§ **PROBLEM REQUIREMENTS**: Return all lines from the entries below in which the word "recriar" is present.

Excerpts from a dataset
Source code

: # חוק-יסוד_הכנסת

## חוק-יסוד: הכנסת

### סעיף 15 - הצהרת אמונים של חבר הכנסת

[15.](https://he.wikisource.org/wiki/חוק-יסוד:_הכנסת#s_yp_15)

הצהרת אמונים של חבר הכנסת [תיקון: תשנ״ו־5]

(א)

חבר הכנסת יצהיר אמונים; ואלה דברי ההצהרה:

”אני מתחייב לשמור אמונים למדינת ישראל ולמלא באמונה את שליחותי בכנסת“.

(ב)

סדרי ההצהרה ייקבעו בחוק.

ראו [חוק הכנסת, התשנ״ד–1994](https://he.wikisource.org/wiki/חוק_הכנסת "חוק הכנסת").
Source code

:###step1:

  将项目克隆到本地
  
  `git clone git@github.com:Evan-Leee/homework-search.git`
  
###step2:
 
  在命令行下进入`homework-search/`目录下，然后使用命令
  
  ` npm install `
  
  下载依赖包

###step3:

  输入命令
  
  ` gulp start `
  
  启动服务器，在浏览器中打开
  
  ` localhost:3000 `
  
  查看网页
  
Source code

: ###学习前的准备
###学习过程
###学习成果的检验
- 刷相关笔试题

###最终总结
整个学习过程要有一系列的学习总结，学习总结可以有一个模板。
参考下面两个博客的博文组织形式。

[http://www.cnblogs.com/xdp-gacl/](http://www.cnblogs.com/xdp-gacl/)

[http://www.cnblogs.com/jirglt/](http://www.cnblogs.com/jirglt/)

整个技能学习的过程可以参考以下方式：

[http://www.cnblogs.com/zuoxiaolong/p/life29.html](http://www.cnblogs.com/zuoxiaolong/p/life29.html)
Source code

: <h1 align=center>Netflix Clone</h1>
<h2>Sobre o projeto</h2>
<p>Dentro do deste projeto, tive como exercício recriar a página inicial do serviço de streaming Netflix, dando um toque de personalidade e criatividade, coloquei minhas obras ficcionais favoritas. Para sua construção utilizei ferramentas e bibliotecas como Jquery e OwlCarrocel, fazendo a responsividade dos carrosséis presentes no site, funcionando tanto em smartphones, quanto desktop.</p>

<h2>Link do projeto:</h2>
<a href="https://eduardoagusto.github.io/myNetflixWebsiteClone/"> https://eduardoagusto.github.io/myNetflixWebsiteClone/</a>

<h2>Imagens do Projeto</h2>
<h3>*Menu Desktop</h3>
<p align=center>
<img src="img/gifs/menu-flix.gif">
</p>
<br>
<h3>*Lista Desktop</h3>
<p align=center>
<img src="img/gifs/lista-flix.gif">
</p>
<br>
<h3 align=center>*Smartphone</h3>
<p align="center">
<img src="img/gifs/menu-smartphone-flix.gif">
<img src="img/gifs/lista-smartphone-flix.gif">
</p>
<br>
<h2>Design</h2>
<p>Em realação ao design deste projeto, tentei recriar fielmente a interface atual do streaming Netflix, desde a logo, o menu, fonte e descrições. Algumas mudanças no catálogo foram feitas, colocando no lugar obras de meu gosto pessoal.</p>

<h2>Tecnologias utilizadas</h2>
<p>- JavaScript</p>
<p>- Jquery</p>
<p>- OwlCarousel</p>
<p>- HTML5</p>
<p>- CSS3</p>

§ **RESPONSE**:
<p>Dentro do deste projeto, tive como exercício recriar a página inicial do serviço de streaming Netflix, dando um toque de personalidade e criatividade, coloquei minhas obras ficcionais favoritas. Para sua construção utilizei ferramentas e bibliotecas como Jquery e OwlCarrocel, fazendo a responsividade dos carrosséis presentes no site, funcionando tanto em smartphones, quanto desktop.</p>
<p>Em realação ao design deste projeto, tentei recriar fielmente a interface atual do streaming Netflix, desde a logo, o menu, fonte e descrições. Algumas mudanças no catálogo foram feitas, colocando no lugar obras de meu gosto pessoal.</p>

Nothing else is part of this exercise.